_Aim of the task_. Everything in the listing below from the line containing "instance->flag |= CUI_FILE_SELECTOR_OPT_FOLDER_TRAVERSE_NONE;" through the line containing "FMGR_FILTER_SET(&filter, FMGR_TYPE_PNG);" must be repeated exactly; the remaining lines are not wanted.
((
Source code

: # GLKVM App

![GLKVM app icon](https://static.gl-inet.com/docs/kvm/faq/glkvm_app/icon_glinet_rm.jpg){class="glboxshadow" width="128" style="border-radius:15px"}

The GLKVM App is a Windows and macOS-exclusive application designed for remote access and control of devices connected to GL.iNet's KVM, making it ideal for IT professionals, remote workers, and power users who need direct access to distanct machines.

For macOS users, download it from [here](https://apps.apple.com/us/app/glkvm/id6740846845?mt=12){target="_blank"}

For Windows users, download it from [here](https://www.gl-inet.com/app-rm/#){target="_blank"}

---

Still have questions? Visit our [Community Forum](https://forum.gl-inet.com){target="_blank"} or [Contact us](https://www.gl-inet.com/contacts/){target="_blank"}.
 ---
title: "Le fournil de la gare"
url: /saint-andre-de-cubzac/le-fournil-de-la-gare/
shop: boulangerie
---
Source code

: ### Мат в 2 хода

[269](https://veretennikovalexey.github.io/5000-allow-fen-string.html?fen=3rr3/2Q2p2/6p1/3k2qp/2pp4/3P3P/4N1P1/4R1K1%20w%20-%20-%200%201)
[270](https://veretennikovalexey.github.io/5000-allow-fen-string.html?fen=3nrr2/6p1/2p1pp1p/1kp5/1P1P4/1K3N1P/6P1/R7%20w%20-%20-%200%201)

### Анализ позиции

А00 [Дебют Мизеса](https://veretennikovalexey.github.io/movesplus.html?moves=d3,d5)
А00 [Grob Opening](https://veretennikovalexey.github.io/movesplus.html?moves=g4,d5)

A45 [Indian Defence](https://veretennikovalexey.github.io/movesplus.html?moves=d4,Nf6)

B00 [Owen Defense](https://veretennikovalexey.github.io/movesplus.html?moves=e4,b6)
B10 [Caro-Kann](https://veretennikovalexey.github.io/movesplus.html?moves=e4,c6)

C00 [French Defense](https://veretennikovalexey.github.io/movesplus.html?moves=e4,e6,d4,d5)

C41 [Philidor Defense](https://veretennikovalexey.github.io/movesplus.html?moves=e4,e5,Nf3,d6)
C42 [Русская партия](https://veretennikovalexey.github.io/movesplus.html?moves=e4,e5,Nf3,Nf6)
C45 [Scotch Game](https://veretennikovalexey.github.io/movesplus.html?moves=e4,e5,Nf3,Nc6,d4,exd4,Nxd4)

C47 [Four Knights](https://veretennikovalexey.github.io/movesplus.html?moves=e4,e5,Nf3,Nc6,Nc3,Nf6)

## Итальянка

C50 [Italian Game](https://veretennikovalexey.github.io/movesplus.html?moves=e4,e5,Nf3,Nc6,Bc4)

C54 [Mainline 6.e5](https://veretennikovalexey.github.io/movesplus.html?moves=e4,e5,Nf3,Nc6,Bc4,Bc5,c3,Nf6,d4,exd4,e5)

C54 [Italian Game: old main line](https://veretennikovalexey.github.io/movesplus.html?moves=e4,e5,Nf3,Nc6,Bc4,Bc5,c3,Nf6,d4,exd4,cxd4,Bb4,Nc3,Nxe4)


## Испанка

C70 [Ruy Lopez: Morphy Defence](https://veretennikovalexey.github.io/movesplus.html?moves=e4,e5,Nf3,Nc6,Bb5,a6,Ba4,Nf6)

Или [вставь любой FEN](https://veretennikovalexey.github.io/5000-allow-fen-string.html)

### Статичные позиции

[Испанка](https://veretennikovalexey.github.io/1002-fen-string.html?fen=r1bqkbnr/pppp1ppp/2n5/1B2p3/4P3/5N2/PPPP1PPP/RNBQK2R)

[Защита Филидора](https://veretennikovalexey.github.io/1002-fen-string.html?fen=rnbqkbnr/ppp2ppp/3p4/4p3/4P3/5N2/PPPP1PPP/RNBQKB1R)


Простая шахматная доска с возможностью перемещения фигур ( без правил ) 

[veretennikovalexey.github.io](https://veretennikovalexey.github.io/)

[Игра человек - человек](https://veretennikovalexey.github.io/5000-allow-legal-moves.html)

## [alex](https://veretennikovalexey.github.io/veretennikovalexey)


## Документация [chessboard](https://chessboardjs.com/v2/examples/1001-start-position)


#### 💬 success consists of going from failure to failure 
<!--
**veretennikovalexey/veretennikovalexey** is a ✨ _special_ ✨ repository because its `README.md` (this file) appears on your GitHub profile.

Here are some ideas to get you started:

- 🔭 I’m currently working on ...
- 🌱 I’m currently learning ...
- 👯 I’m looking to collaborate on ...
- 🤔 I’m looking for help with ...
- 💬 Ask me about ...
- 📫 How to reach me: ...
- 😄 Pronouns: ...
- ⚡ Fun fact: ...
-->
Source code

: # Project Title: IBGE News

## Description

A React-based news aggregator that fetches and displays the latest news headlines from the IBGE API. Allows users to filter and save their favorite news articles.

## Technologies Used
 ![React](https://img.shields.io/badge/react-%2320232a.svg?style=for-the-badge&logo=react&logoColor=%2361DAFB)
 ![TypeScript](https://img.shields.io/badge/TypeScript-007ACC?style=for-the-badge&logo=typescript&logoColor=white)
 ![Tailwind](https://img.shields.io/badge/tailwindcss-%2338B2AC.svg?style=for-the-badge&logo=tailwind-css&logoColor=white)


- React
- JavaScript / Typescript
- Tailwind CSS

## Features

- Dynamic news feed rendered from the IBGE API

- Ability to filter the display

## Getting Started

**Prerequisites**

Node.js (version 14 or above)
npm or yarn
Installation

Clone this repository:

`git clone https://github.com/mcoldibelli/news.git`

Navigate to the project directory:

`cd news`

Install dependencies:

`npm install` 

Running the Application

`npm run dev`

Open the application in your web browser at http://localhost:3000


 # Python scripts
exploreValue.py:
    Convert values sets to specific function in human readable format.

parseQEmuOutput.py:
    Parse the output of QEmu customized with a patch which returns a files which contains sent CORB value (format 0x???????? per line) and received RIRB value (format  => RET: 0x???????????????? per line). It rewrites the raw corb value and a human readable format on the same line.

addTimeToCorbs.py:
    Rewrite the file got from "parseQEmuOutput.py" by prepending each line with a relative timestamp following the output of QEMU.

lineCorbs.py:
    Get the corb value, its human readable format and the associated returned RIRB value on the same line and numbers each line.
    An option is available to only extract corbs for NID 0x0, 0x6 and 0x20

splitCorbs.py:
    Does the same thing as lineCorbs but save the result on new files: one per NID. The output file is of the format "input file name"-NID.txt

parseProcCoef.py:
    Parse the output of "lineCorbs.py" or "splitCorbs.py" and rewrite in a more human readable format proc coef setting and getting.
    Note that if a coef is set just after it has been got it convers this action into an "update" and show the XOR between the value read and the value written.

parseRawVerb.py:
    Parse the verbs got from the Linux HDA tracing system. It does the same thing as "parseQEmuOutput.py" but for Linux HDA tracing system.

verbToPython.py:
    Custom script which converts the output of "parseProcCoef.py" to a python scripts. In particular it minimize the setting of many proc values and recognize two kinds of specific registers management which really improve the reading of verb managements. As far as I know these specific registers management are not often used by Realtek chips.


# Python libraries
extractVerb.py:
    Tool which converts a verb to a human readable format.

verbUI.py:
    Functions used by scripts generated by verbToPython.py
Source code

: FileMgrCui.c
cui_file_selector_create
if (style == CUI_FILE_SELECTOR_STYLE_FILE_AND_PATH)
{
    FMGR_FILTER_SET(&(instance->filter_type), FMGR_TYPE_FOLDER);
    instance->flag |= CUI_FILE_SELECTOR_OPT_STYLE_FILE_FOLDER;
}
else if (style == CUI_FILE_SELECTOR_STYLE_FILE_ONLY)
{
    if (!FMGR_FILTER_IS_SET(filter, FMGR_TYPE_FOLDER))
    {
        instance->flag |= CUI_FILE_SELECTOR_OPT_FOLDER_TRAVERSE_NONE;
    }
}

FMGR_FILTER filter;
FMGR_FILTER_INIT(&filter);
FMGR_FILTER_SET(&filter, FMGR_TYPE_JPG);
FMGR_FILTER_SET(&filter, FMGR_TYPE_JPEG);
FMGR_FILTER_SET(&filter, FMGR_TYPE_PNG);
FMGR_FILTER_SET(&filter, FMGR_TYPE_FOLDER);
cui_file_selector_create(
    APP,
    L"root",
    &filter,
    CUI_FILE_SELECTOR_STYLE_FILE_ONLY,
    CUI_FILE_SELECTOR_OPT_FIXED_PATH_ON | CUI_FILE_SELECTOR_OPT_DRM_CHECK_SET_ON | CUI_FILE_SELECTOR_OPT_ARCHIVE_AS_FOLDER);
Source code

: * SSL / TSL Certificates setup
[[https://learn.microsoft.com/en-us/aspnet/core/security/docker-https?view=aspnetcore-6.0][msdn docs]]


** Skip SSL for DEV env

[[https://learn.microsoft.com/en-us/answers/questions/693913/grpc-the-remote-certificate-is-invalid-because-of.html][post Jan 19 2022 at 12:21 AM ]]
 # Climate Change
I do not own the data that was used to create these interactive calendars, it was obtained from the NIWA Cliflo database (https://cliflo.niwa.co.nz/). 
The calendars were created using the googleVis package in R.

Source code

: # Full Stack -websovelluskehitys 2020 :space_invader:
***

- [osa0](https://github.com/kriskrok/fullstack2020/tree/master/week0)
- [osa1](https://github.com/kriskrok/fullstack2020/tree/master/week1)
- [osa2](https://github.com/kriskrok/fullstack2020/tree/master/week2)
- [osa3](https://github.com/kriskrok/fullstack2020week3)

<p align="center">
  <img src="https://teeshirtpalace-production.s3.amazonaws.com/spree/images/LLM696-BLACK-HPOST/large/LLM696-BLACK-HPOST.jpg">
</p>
))
_Solution to this problem_.
        instance->flag |= CUI_FILE_SELECTOR_OPT_FOLDER_TRAVERSE_NONE;
    }
}

FMGR_FILTER filter;
FMGR_FILTER_INIT(&filter);
FMGR_FILTER_SET(&filter, FMGR_TYPE_JPG);
FMGR_FILTER_SET(&filter, FMGR_TYPE_JPEG);
FMGR_FILTER_SET(&filter, FMGR_TYPE_PNG);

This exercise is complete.